▸ TASK DETAILS: Would you please restate all of the entries exactly, apart from the pictures?

▸ EXERCISE INPUTS:
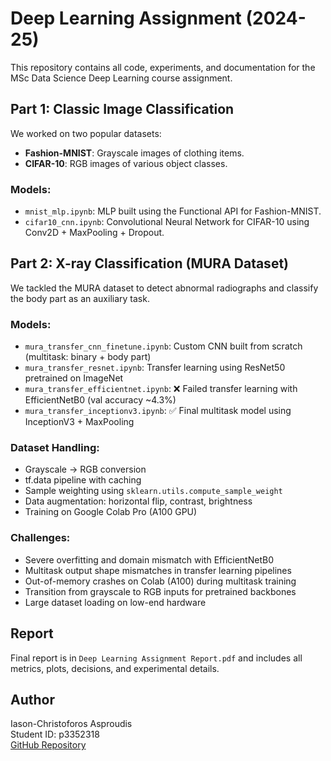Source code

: # Deep Learning Assignment (2024-25)

This repository contains all code, experiments, and documentation for the MSc Data Science Deep Learning course assignment.

## Part 1: Classic Image Classification

We worked on two popular datasets:

- **Fashion-MNIST**: Grayscale images of clothing items.
- **CIFAR-10**: RGB images of various object classes.

### Models:

- `mnist_mlp.ipynb`: MLP built using the Functional API for Fashion-MNIST.
- `cifar10_cnn.ipynb`: Convolutional Neural Network for CIFAR-10 using Conv2D + MaxPooling + Dropout.

## Part 2: X-ray Classification (MURA Dataset)

We tackled the MURA dataset to detect abnormal radiographs and classify the body part as an auxiliary task.

### Models:

- `mura_transfer_cnn_finetune.ipynb`: Custom CNN built from scratch (multitask: binary + body part)
- `mura_transfer_resnet.ipynb`: Transfer learning using ResNet50 pretrained on ImageNet
- `mura_transfer_efficientnet.ipynb`: ❌ Failed transfer learning with EfficientNetB0 (val accuracy ~4.3%)
- `mura_transfer_inceptionv3.ipynb`: ✅ Final multitask model using InceptionV3 + MaxPooling

### Dataset Handling:

- Grayscale → RGB conversion
- tf.data pipeline with caching
- Sample weighting using `sklearn.utils.compute_sample_weight`
- Data augmentation: horizontal flip, contrast, brightness
- Training on Google Colab Pro (A100 GPU)

### Challenges:

- Severe overfitting and domain mismatch with EfficientNetB0
- Multitask output shape mismatches in transfer learning pipelines
- Out-of-memory crashes on Colab (A100) during multitask training
- Transition from grayscale to RGB inputs for pretrained backbones
- Large dataset loading on low-end hardware

## Report

Final report is in `Deep Learning Assignment Report.pdf` and includes all metrics, plots, decisions, and experimental details.

## Author

Iason-Christoforos Asproudis  
Student ID: p3352318  
[GitHub Repository](https://github.com/jasproudis/deep-learning-assignment)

▸ RESPONSE AREA:
Source code

: # Deep Learning Assignment (2024-25)

This repository contains all code, experiments, and documentation for the MSc Data Science Deep Learning course assignment.

## Part 1: Classic Image Classification

We worked on two popular datasets:

- **Fashion-MNIST**: Grayscale images of clothing items.
- **CIFAR-10**: RGB images of various object classes.

### Models:

- `mnist_mlp.ipynb`: MLP built using the Functional API for Fashion-MNIST.
- `cifar10_cnn.ipynb`: Convolutional Neural Network for CIFAR-10 using Conv2D + MaxPooling + Dropout.

## Part 2: X-ray Classification (MURA Dataset)

We tackled the MURA dataset to detect abnormal radiographs and classify the body part as an auxiliary task.

### Models:

- `mura_transfer_cnn_finetune.ipynb`: Custom CNN built from scratch (multitask: binary + body part)
- `mura_transfer_resnet.ipynb`: Transfer learning using ResNet50 pretrained on ImageNet
- `mura_transfer_efficientnet.ipynb`: ❌ Failed transfer learning with EfficientNetB0 (val accuracy ~4.3%)
- `mura_transfer_inceptionv3.ipynb`: ✅ Final multitask model using InceptionV3 + MaxPooling

### Dataset Handling:

- Grayscale → RGB conversion
- tf.data pipeline with caching
- Sample weighting using `sklearn.utils.compute_sample_weight`
- Data augmentation: horizontal flip, contrast, brightness
- Training on Google Colab Pro (A100 GPU)

### Challenges:

- Severe overfitting and domain mismatch with EfficientNetB0
- Multitask output shape mismatches in transfer learning pipelines
- Out-of-memory crashes on Colab (A100) during multitask training
- Transition from grayscale to RGB inputs for pretrained backbones
- Large dataset loading on low-end hardware

## Report

Final report is in `Deep Learning Assignment Report.pdf` and includes all metrics, plots, decisions, and experimental details.

## Author

Iason-Christoforos Asproudis  
Student ID: p3352318  
[GitHub Repository](https://github.com/jasproudis/deep-learning-assignment)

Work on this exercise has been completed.